So, when I care about a book, I never read Standard Ebooks' edition.
By the way, the modernization is more than joining a few words. Sometimes, Standard Ebooks replaces the word used at the time the book was written. For instance:
This time, however, the mountain was going to [-Mahomet;-]{+Muhammad;+}
The previous quote is from Galsworthy's "Forsyte Saga". The author used many French words and French spellings – like "Tchekov" for the Russian playwriter that was living in Paris. These subtleties are lost with the modernization.I also think some alterations are plain mistakes. For instance in the same book:
if she wanted a good book she should read [-“Job”-]{+Job+};
his father was rather like Job while Job still had land.
Unless the book is specifically declared to be the original text - and it may have to specify which original text - they're going to be edited.
However, in electronic form it should be possible to include both in one file, or two files with the original in a repo branch once all the document structure stuff has been added. That text will never change, so merging formatting-only changes should be pretty painless.
"As it was written" is a very high bar that is simply not attainable for anything other than fairly recent works in your native language.
That one appears to not be a mistake, [0] suggests that not quoting the name of the book of the bible being referred to (so [Job] rather than ["Job"]) is the style accepted by Chicago, MLA, and APA.
[0] https://en.wikipedia.org/wiki/Bible_citation#Common_formats
This is a common practice that editors and publishers have quietly engaged in for centuries. For example, today you are not reading Shakespeare in the way it was spelled in its first printing.

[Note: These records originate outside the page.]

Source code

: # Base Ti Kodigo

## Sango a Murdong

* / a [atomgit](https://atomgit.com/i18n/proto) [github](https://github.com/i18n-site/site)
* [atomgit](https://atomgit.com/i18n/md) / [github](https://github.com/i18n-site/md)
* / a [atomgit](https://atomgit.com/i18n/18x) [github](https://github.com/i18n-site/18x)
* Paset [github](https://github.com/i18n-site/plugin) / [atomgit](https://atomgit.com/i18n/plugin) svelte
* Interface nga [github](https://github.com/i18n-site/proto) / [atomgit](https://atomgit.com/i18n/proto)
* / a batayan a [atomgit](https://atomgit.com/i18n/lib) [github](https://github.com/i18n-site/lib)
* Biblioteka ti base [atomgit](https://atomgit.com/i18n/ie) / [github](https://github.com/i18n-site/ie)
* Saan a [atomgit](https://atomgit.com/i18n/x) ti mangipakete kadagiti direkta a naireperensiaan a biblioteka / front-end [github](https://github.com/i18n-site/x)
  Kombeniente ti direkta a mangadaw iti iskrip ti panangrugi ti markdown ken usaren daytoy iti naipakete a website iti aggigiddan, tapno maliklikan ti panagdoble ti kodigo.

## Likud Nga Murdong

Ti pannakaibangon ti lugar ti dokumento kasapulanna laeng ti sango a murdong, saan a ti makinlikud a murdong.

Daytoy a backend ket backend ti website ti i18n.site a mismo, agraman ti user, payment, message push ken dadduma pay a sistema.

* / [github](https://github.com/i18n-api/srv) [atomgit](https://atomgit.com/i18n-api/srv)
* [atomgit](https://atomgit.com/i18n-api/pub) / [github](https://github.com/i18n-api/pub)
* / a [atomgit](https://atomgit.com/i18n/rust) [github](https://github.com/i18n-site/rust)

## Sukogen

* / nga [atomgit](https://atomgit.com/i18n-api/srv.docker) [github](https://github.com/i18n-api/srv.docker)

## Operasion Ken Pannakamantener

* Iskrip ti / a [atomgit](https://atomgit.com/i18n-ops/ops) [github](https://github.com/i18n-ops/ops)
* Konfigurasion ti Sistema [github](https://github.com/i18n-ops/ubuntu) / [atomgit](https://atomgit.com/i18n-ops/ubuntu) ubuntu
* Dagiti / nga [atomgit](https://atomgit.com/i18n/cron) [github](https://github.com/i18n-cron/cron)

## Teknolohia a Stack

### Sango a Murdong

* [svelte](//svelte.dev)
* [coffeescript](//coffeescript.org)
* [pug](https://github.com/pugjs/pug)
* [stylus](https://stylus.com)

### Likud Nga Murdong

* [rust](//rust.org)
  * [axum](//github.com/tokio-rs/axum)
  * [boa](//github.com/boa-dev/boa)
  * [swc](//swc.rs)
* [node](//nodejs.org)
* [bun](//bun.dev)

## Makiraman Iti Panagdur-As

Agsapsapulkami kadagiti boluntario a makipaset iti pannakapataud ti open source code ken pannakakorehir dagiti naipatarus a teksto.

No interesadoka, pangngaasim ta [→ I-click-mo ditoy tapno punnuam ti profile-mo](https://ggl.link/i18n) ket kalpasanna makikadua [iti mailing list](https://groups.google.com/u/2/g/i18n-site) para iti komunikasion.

After reading this comment I couldn't help but picture medieval monks, toiling away copying old manuscripts into "modern" English. Normally a thankless task, so thank you!
However, we call modernised Shakespeare “abridged”.
That is not at all what I said.
> You can't claim to care about preserving the works while changing them, and that is changing them.
We do not and have never made that claim. We are creating our own editions of these public domain books, not engaging in historical preservation.
If you want to read classic books in their original spelling, then you must locate first editions. Editors and publishers have updated both spelling and punctuation as a matter of course for centuries. Just look at any three editions of any Jane Austen novel - and you could never read an edition of Shakespeare more recent than 1800.
As someone who writes I greatly dislike this. These are my words, not yours.
A translation across time and generations is a completely different matter.
Today, it's much easier for authors to have a greater say in the final presentation due to the digital composition process
I don't see why anyone should care that publishers have edited in the past anyway, even in this particular discussion where my own argument is for conservation. Publishers have done all kinds of things that this very project itself criticises and pointedly set themselves apart by doing differently. So, it's a weak argument for them.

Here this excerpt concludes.